Well, to be quite honest, I think it is way overdone on the forum. Therefore, I can't vote with what you have up there, because what I like is this:

*500 *- 1st accomplishment to being a regular
*1000* - Achievement
*5000* - Achievement
*10000* - Achievement
*15000* - Achievement
*20000* - Achievement
*25000* - Achievement 

etc.


----------



## dai (Jul 2, 2004)

1000
5000
10000
20000 ect


----------



## kodi (Jun 30, 2004)

It's way overdone, I just ignore them as every second post seems to be an acknowledgment, tumble and dai have the right idea


----------



## Go The Power (Mar 5, 2007)

I dont think it is overdone, i think it is good the way it is now.

Thats my opinion.

How is it overdone?


----------



## Tumbleweed36 (May 14, 2005)

kodi said:


> It's way overdone, I just ignore them as every second post seems to be an acknowledgment


This is the way it is overdone with so many of them being given. If it stays the same, I am going to stop responding on any of these, although I do enjoy being able to pat someone on the back for a great achievement. However, if there are so many as there are now, the actual outstanding achievement doesn't mean as much when everyone is constantly getting the acknowledgement.

In addition, there should be more control on where, when, and by whom.

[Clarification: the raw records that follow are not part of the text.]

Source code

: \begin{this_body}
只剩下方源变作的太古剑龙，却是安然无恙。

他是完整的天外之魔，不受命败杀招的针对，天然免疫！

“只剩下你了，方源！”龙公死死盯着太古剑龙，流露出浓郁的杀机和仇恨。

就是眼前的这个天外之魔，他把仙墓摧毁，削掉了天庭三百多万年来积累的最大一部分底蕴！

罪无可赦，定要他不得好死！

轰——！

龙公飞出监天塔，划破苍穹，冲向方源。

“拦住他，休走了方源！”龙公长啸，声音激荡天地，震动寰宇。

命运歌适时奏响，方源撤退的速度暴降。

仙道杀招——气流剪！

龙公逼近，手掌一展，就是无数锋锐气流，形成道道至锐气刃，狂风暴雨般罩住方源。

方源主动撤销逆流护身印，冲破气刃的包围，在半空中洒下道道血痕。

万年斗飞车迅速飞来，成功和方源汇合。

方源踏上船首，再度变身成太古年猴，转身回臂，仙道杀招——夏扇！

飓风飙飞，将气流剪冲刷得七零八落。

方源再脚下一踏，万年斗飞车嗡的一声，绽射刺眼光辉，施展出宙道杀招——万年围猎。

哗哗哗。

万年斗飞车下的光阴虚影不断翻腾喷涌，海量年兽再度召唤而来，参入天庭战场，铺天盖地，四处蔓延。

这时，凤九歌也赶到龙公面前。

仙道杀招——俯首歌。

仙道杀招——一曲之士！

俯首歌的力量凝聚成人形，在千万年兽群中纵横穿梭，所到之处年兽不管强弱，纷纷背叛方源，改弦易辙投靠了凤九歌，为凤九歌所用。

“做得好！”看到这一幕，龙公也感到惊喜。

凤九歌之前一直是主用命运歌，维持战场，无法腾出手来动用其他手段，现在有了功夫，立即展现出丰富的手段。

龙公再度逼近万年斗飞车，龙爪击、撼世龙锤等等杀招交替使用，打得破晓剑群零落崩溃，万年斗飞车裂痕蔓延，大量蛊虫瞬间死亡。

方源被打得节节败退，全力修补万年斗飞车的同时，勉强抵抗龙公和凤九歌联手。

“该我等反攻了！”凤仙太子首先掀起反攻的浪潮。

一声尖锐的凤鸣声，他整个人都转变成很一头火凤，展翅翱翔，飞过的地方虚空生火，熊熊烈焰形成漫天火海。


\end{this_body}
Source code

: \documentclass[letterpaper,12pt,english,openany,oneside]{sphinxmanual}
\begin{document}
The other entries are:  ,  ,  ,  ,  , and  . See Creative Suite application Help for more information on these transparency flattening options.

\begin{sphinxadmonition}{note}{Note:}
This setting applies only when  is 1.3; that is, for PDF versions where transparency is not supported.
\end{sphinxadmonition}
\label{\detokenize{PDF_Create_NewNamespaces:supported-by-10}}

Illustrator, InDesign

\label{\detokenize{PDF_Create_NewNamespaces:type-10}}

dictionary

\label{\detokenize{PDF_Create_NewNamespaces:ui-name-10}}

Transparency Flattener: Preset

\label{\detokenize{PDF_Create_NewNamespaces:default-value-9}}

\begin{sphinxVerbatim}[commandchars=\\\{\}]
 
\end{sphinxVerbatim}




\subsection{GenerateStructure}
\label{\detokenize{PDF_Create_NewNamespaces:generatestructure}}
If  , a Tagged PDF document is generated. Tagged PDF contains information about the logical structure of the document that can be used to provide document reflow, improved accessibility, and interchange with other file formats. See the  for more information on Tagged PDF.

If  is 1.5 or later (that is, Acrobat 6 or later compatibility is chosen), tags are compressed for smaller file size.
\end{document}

It seems anymore when someone reaches a post limit where we offer congratulations, there are maybe three people who post something on that one event. This is out of control, so IMHO it would be most appropriate for the managers (or good job for asst. managers) to recognize the service of team members and maybe another single person could offer congratulations for those who are not on a team and that would be in a single area so others could respond with good wishes.


That is my two cents worth.


----------



## koala (Mar 27, 2005)

It would be easy to reach 1000 just by posting a message in every Congratulations thread and a few hello messages in Introductions. When did the post count become so important anyway?


----------



## Ried (Jan 11, 2005)

Good point koala.



Tumbleweed36 said:


> the actual outstanding achievement doesn't mean as much when everyone is constantly getting the acknowledgement....
> 
> it would be most appropriate for the managers (or good job for asst. managers) to recognize the service of team members and maybe another single person could offer congratulations for those who are not on a team and that would be in a single area so others could respond with good wishes.

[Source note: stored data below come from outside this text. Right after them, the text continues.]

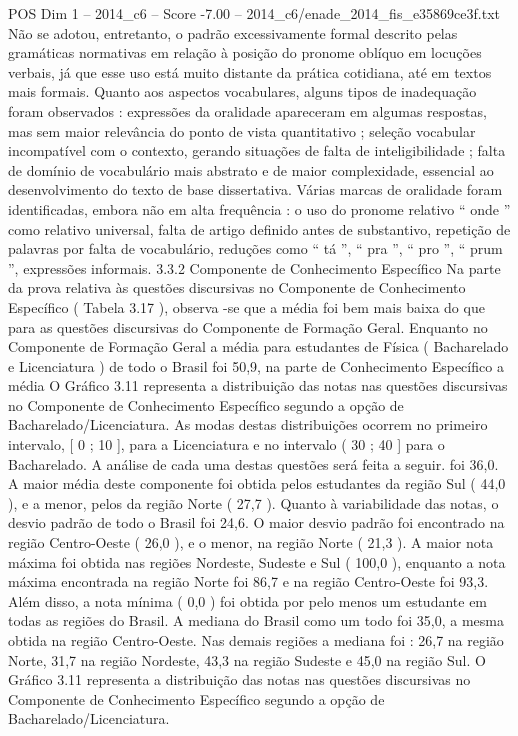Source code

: \begin{textsample}{POS Dim 1 – 2014\_c6 – Score -7.00 – 2014\_c6/enade\_2014\_fis\_e35869ce3f.txt}
Não se adotou, entretanto, o padrão excessivamente formal descrito pelas gramáticas normativas em relação à posição do pronome oblíquo em locuções verbais, já que esse uso está muito distante da prática cotidiana, até em textos mais formais.
Quanto aos aspectos vocabulares, alguns tipos de inadequação foram observados : expressões da oralidade apareceram em algumas respostas, mas sem maior relevância do ponto de vista quantitativo ; seleção vocabular incompatível com o contexto, gerando situações de falta de inteligibilidade ; falta de domínio de vocabulário mais abstrato e de maior complexidade, essencial ao desenvolvimento do texto de base dissertativa.
Várias marcas de oralidade foram identificadas, embora não em alta frequência : o uso do pronome relativo “ onde ” como relativo universal, falta de artigo definido antes de substantivo, repetição de palavras por falta de vocabulário, reduções como “ tá ”, “ pra ”, “ pro ”, “ prum ”, expressões informais. 3.3.2 Componente de Conhecimento Específico Na parte da prova relativa às questões discursivas no Componente de Conhecimento Específico ( Tabela 3.17 ), observa -se que a média foi bem mais baixa do que para as questões discursivas do Componente de Formação Geral.
Enquanto no Componente de Formação Geral a média para estudantes de Física ( Bacharelado e Licenciatura ) de todo o Brasil foi 50,9, na parte de Conhecimento Específico a média O Gráfico 3.11 representa a distribuição das notas nas questões discursivas no Componente de Conhecimento Específico segundo a opção de Bacharelado/Licenciatura.
As modas destas distribuições ocorrem no primeiro intervalo, [ 0 ; 10 ], para a Licenciatura e no intervalo ( 30 ; 40 ] para o Bacharelado.
A análise de cada uma destas questões será feita a seguir. foi 36,0.
A maior média deste componente foi obtida pelos estudantes da região Sul ( 44,0 ), e a menor, pelos da região Norte ( 27,7 ).
Quanto à variabilidade das notas, o desvio padrão de todo o Brasil foi 24,6.
O maior desvio padrão foi encontrado na região Centro-Oeste ( 26,0 ), e o menor, na região Norte ( 21,3 ).
A maior nota máxima foi obtida nas regiões Nordeste, Sudeste e Sul ( 100,0 ), enquanto a nota máxima encontrada na região Norte foi 86,7 e na região Centro-Oeste foi 93,3.
Além disso, a nota mínima ( 0,0 ) foi obtida por pelo menos um estudante em todas as regiões do Brasil.
A mediana do Brasil como um todo foi 35,0, a mesma obtida na região Centro-Oeste.
Nas demais regiões a mediana foi : 26,7 na região Norte, 31,7 na região Nordeste, 43,3 na região Sudeste e 45,0 na região Sul.
O Gráfico 3.11 representa a distribuição das notas nas questões discursivas no Componente de Conhecimento Específico segundo a opção de Bacharelado/Licenciatura.

\end{textsample}
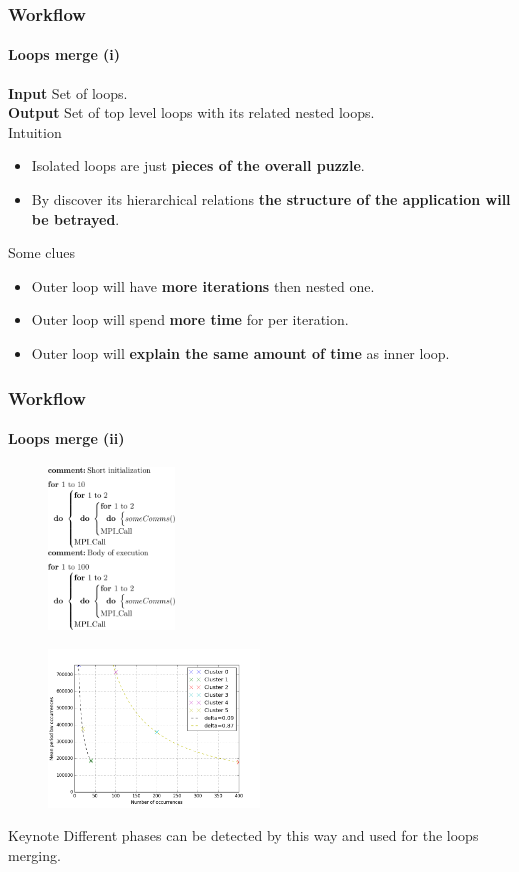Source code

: \documentclass{beamer}
\begin{document}
\begin{frame}
\frametitle{Workflow}
\framesubtitle{Loops merge (i)}
\textbf{Input} Set of loops.\\
\textbf{Output} Set of top level loops with its related nested loops.\\
\vspace{10px}
\pause
Intuition
\begin{itemize}
	\item Isolated loops are just \textbf{pieces of the overall puzzle}.
	\item By discover its hierarchical relations \textbf{the structure of the application will be betrayed}.
\end{itemize}
\pause
Some clues
\begin{itemize}
	\item Outer loop will have \textbf{more iterations} then nested one.
	\item Outer loop will spend \textbf{more time} for per iteration.
	\item Outer loop will \textbf{explain the same amount of time} as inner loop.
\end{itemize}
\end{frame}

\begin{frame}
\frametitle{Workflow}
\framesubtitle{Loops merge (ii)}
\begin{multicols}{2}
	\begin{figure}
		\includegraphics[width=0.3\textwidth]{imgs/delta_clustering_test_1_pse.png}
	\end{figure}
	\pause
	\columnbreak
	\begin{figure}
		\includegraphics[width=0.5\textwidth]{imgs/delta_clustering_test_1.png}
	\end{figure}
\end{multicols}
\pause
\begin{block}{Keynote}
	Different phases can be detected by this way and used for the loops merging.
\end{block}
\end{frame}
\end{document}
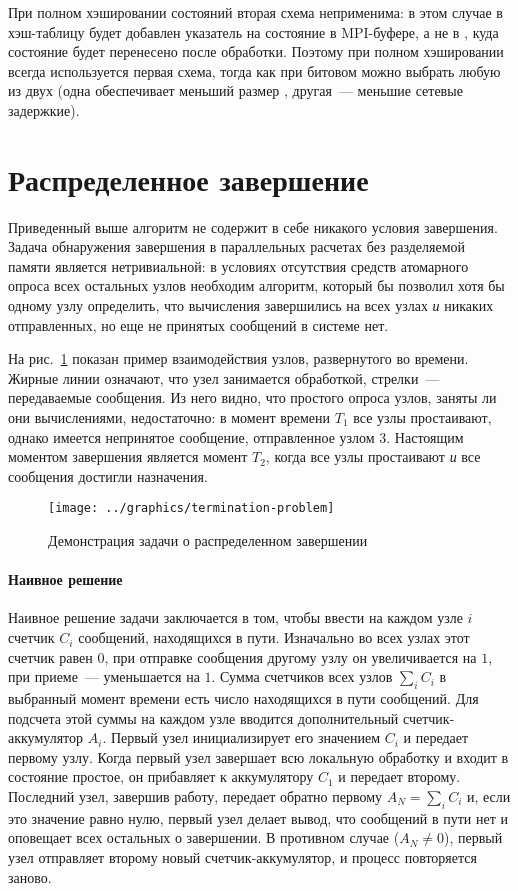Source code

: При полном хэшировании состояний вторая схема неприменима: в этом случае в хэш-таблицу
будет добавлен указатель на состояние в MPI-буфере, а не в , куда состояние
будет перенесено после обработки. Поэтому при полном хэшировании всегда используется
первая схема, тогда как при битовом можно выбрать любую из двух (одна обеспечивает меньший
размер , другая~--- меньшие сетевые задержкие).

\section{Распределенное завершение}
\label{sec:distributed-termination}

Приведенный выше алгоритм не содержит в себе никакого условия завершения. Задача
обнаружения завершения в параллельных расчетах без разделяемой памяти является
нетривиальной: в условиях отсутствия средств атомарного опроса всех остальных узлов
необходим алгоритм, который бы позволил хотя бы одному узлу определить, что вычисления
завершились на всех узлах \emph{и} никаких отправленных, но еще не принятых сообщений в
системе нет.

На рис.~\ref{fig:termination-problem} показан пример взаимодействия узлов, развернутого во
времени. Жирные линии означают, что узел занимается обработкой, стрелки~--- передаваемые
сообщения. Из него видно, что простого опроса узлов, заняты ли они вычислениями,
недостаточно: в момент времени $T_1$ все узлы простаивают, однако имеется непринятое
сообщение, отправленное узлом 3. Настоящим моментом завершения является момент $T_2$,
когда все узлы простаивают \emph{и} все сообщения достигли назначения.

\begin{figure}[htb]
  \centering
  \texttt{[image: ../graphics/termination-problem]}  
  \caption{Демонстрация задачи о распределенном завершении}
\label{fig:termination-problem}
\end{figure}

\paragraph{Наивное решение}
\label{sec:distr-term-dijkstra}

Наивное решение задачи заключается в том, чтобы ввести на каждом узле $i$ счетчик $C_i$
сообщений, находящихся в пути. Изначально во всех узлах этот счетчик равен $0$, при
отправке сообщения другому узлу он увеличивается на $1$, при приеме~--- уменьшается на
$1$. Сумма счетчиков всех узлов $\sum_iC_i$ в выбранный момент времени есть число
находящихся в пути сообщений. Для подсчета этой суммы на каждом узле вводится
дополнительный счетчик-аккумулятор $A_i$. Первый узел инициализирует его значением $C_i$ и
передает первому узлу. Когда первый узел завершает всю локальную обработку и входит в
состояние простое, он прибавляет к аккумулятору $C_1$ и передает второму\etc. Последний
узел, завершив работу, передает обратно первому $A_N = \sum_iC_i$ и, если это значение
равно нулю, первый узел делает вывод, что сообщений в пути нет и оповещает всех остальных
о завершении. В противном случае ($A_N \neq 0$), первый узел отправляет второму новый
счетчик-аккумулятор, и процесс повторяется заново.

Good thoughts, Tumbleweed. :sayyes:

The focus seems to be shifting toward the sheer number of posts, not the quality of posts assisting users, which is what TSF is really all about.



kodi said:


> tumble and dai have the right idea


Agreed as well.


----------



## Go The Power (Mar 5, 2007)

if there is a problem with me doing the congrats then I will stop. And I am going to stop doing them now. There are two reasons why I was doing them : 
One- They were not being done 
Two- I like to be able to say congrats to members that have reached 1,000 posts.

By the looks of what members have replied to this thread, no one agrees with me. So I will respect your opinions and stop.


----------



## Tumbleweed36 (May 14, 2005)

Go The Power said:


> if there is a problem with me doing the congrats then I will stop. And I am going to stop doing them now. There are two reasons why I was doing them :
> One- They were not being done
> Two- I like to be able to say congrats to members that have reached 1,000 posts.
> 
> By the looks of what members have replied to this thread, no one agrees with me. So I will respect your opinions and stop.


I think you missed the point on this one. This is not about Go The Power or anyone else in particular. Many of us are guilty on this because we don't want to miss offering someone congratulations for a job well done. This is about the sheer numbers we are seeing, so there needs to be some guidelines. Therefore, no one is pointing fingers at you in particular or anyone for that matter. It is just being called to our attention (from opinion stated here) that this is getting to be a problem that is out of control. 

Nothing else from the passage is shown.